What you are asked to do | Pictures appear in the records below; write out everything else exactly.

Records provided |

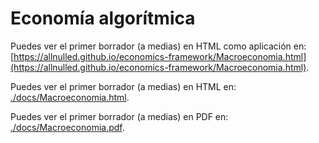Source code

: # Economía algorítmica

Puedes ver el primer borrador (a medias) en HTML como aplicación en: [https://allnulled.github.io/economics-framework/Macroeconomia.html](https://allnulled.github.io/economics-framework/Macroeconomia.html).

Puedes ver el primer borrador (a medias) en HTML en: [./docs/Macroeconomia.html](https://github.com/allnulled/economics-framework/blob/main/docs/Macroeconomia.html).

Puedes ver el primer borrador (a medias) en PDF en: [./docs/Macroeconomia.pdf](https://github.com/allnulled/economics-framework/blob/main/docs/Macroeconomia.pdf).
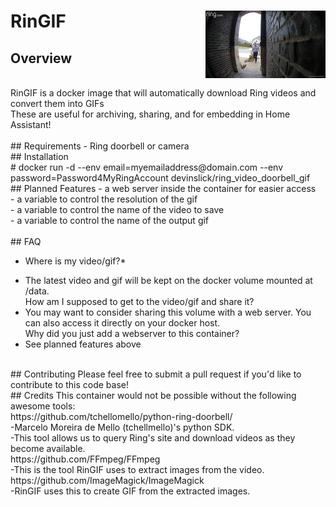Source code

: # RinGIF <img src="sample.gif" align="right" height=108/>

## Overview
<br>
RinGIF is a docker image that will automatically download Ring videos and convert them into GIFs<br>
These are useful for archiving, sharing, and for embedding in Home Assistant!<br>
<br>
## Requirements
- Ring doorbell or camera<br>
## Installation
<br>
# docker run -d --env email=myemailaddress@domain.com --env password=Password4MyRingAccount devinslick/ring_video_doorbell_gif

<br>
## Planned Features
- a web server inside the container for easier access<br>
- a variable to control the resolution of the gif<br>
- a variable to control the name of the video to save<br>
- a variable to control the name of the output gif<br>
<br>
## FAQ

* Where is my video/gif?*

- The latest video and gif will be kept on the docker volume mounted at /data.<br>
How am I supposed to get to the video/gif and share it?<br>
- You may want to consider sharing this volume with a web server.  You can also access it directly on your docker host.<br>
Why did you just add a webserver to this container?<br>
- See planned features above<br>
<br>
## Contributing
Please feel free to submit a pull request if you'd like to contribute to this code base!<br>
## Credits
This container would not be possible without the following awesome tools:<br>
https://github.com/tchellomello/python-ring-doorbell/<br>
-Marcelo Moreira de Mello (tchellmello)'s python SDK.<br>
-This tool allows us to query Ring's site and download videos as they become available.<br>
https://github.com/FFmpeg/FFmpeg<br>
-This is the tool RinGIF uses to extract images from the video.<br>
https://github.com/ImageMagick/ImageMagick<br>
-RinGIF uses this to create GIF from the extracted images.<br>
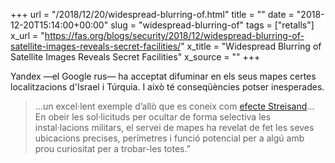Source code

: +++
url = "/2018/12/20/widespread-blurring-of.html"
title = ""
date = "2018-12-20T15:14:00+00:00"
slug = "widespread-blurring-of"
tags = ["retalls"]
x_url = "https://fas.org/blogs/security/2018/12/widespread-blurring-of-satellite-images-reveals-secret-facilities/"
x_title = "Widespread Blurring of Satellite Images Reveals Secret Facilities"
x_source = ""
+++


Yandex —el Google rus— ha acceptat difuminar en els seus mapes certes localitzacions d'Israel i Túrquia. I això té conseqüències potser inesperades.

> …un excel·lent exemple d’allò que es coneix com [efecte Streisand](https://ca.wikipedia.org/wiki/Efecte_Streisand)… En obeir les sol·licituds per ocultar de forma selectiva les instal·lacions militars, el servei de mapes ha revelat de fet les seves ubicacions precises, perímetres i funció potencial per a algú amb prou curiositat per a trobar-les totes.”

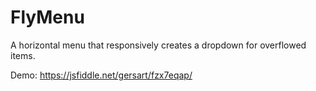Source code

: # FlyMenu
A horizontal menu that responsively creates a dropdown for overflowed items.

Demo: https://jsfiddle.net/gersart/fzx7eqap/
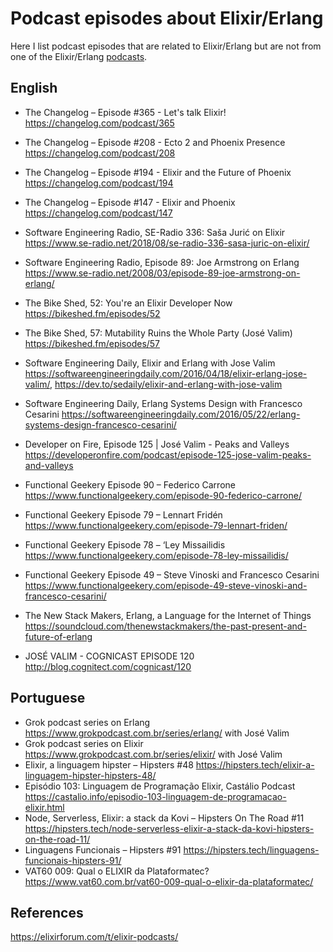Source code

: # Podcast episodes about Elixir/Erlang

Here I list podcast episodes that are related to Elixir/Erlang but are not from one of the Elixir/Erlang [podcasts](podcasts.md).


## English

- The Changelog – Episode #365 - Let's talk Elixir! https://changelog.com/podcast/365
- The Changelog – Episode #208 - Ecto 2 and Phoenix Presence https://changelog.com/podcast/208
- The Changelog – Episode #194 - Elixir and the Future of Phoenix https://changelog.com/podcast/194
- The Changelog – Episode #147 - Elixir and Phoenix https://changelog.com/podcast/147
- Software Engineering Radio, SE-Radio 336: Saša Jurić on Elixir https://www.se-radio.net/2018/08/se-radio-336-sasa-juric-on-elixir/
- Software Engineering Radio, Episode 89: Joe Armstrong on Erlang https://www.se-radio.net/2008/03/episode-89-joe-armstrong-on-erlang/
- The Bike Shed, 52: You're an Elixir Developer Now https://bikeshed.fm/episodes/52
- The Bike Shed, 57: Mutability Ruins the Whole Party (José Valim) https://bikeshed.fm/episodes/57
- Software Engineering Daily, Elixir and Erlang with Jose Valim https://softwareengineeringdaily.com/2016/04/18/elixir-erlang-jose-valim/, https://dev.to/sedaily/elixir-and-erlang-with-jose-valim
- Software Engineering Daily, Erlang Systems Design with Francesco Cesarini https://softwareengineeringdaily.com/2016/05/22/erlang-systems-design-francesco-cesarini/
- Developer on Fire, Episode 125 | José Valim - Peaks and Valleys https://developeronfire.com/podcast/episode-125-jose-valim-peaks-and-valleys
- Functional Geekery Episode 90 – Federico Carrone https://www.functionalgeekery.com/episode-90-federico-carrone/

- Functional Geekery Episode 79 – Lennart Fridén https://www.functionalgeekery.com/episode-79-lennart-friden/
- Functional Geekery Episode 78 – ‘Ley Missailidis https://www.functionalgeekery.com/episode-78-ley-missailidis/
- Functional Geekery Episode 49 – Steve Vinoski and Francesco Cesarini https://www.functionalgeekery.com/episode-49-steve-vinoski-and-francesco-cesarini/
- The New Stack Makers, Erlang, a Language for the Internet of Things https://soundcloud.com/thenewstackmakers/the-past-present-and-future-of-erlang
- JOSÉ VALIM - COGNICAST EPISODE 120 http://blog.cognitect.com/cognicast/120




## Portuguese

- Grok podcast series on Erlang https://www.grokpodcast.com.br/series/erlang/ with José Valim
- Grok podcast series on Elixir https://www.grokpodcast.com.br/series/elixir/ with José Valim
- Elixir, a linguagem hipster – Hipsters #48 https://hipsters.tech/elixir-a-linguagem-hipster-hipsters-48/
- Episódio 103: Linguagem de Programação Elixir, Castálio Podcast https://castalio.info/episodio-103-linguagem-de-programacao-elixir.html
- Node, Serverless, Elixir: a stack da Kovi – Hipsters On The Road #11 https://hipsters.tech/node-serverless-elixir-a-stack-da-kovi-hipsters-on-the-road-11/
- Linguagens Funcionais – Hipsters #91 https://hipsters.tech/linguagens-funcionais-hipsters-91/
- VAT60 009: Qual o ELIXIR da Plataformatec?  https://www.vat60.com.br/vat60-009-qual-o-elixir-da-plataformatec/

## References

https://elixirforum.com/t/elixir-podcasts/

Response to the task |
Source code

: # Economía algorítmica

Puedes ver el primer borrador (a medias) en HTML como aplicación en: [https://allnulled.github.io/economics-framework/Macroeconomia.html](https://allnulled.github.io/economics-framework/Macroeconomia.html).

Puedes ver el primer borrador (a medias) en HTML en: [./docs/Macroeconomia.html](https://github.com/allnulled/economics-framework/blob/main/docs/Macroeconomia.html).

Puedes ver el primer borrador (a medias) en PDF en: [./docs/Macroeconomia.pdf](https://github.com/allnulled/economics-framework/blob/main/docs/Macroeconomia.pdf).
Source code

: # RinGIF <img src="sample.gif" align="right" height=108/>

## Overview
<br>
RinGIF is a docker image that will automatically download Ring videos and convert them into GIFs<br>
These are useful for archiving, sharing, and for embedding in Home Assistant!<br>
<br>
## Requirements
- Ring doorbell or camera<br>
## Installation
<br>
# docker run -d --env email=myemailaddress@domain.com --env password=Password4MyRingAccount devinslick/ring_video_doorbell_gif

<br>
## Planned Features
- a web server inside the container for easier access<br>
- a variable to control the resolution of the gif<br>
- a variable to control the name of the video to save<br>
- a variable to control the name of the output gif<br>
<br>
## FAQ

* Where is my video/gif?*

- The latest video and gif will be kept on the docker volume mounted at /data.<br>
How am I supposed to get to the video/gif and share it?<br>
- You may want to consider sharing this volume with a web server.  You can also access it directly on your docker host.<br>
Why did you just add a webserver to this container?<br>
- See planned features above<br>
<br>
## Contributing
Please feel free to submit a pull request if you'd like to contribute to this code base!<br>
## Credits
This container would not be possible without the following awesome tools:<br>
https://github.com/tchellomello/python-ring-doorbell/<br>
-Marcelo Moreira de Mello (tchellmello)'s python SDK.<br>
-This tool allows us to query Ring's site and download videos as they become available.<br>
https://github.com/FFmpeg/FFmpeg<br>
-This is the tool RinGIF uses to extract images from the video.<br>
https://github.com/ImageMagick/ImageMagick<br>
-RinGIF uses this to create GIF from the extracted images.<br>
Source code

: +++
url = "/2018/12/20/widespread-blurring-of.html"
title = ""
date = "2018-12-20T15:14:00+00:00"
slug = "widespread-blurring-of"
tags = ["retalls"]
x_url = "https://fas.org/blogs/security/2018/12/widespread-blurring-of-satellite-images-reveals-secret-facilities/"
x_title = "Widespread Blurring of Satellite Images Reveals Secret Facilities"
x_source = ""
+++


Yandex —el Google rus— ha acceptat difuminar en els seus mapes certes localitzacions d'Israel i Túrquia. I això té conseqüències potser inesperades.

> …un excel·lent exemple d’allò que es coneix com [efecte Streisand](https://ca.wikipedia.org/wiki/Efecte_Streisand)… En obeir les sol·licituds per ocultar de forma selectiva les instal·lacions militars, el servei de mapes ha revelat de fet les seves ubicacions precises, perímetres i funció potencial per a algú amb prou curiositat per a trobar-les totes.”

Source code

: # FlyMenu
A horizontal menu that responsively creates a dropdown for overflowed items.

Demo: https://jsfiddle.net/gersart/fzx7eqap/
Source code

: # Podcast episodes about Elixir/Erlang

Here I list podcast episodes that are related to Elixir/Erlang but are not from one of the Elixir/Erlang [podcasts](podcasts.md).


## English

- The Changelog – Episode #365 - Let's talk Elixir! https://changelog.com/podcast/365
- The Changelog – Episode #208 - Ecto 2 and Phoenix Presence https://changelog.com/podcast/208
- The Changelog – Episode #194 - Elixir and the Future of Phoenix https://changelog.com/podcast/194
- The Changelog – Episode #147 - Elixir and Phoenix https://changelog.com/podcast/147
- Software Engineering Radio, SE-Radio 336: Saša Jurić on Elixir https://www.se-radio.net/2018/08/se-radio-336-sasa-juric-on-elixir/
- Software Engineering Radio, Episode 89: Joe Armstrong on Erlang https://www.se-radio.net/2008/03/episode-89-joe-armstrong-on-erlang/
- The Bike Shed, 52: You're an Elixir Developer Now https://bikeshed.fm/episodes/52
- The Bike Shed, 57: Mutability Ruins the Whole Party (José Valim) https://bikeshed.fm/episodes/57
- Software Engineering Daily, Elixir and Erlang with Jose Valim https://softwareengineeringdaily.com/2016/04/18/elixir-erlang-jose-valim/, https://dev.to/sedaily/elixir-and-erlang-with-jose-valim
- Software Engineering Daily, Erlang Systems Design with Francesco Cesarini https://softwareengineeringdaily.com/2016/05/22/erlang-systems-design-francesco-cesarini/
- Developer on Fire, Episode 125 | José Valim - Peaks and Valleys https://developeronfire.com/podcast/episode-125-jose-valim-peaks-and-valleys
- Functional Geekery Episode 90 – Federico Carrone https://www.functionalgeekery.com/episode-90-federico-carrone/

- Functional Geekery Episode 79 – Lennart Fridén https://www.functionalgeekery.com/episode-79-lennart-friden/
- Functional Geekery Episode 78 – ‘Ley Missailidis https://www.functionalgeekery.com/episode-78-ley-missailidis/
- Functional Geekery Episode 49 – Steve Vinoski and Francesco Cesarini https://www.functionalgeekery.com/episode-49-steve-vinoski-and-francesco-cesarini/
- The New Stack Makers, Erlang, a Language for the Internet of Things https://soundcloud.com/thenewstackmakers/the-past-present-and-future-of-erlang
- JOSÉ VALIM - COGNICAST EPISODE 120 http://blog.cognitect.com/cognicast/120




## Portuguese

- Grok podcast series on Erlang https://www.grokpodcast.com.br/series/erlang/ with José Valim
- Grok podcast series on Elixir https://www.grokpodcast.com.br/series/elixir/ with José Valim
- Elixir, a linguagem hipster – Hipsters #48 https://hipsters.tech/elixir-a-linguagem-hipster-hipsters-48/
- Episódio 103: Linguagem de Programação Elixir, Castálio Podcast https://castalio.info/episodio-103-linguagem-de-programacao-elixir.html
- Node, Serverless, Elixir: a stack da Kovi – Hipsters On The Road #11 https://hipsters.tech/node-serverless-elixir-a-stack-da-kovi-hipsters-on-the-road-11/
- Linguagens Funcionais – Hipsters #91 https://hipsters.tech/linguagens-funcionais-hipsters-91/
- VAT60 009: Qual o ELIXIR da Plataformatec?  https://www.vat60.com.br/vat60-009-qual-o-elixir-da-plataformatec/

## References

https://elixirforum.com/t/elixir-podcasts/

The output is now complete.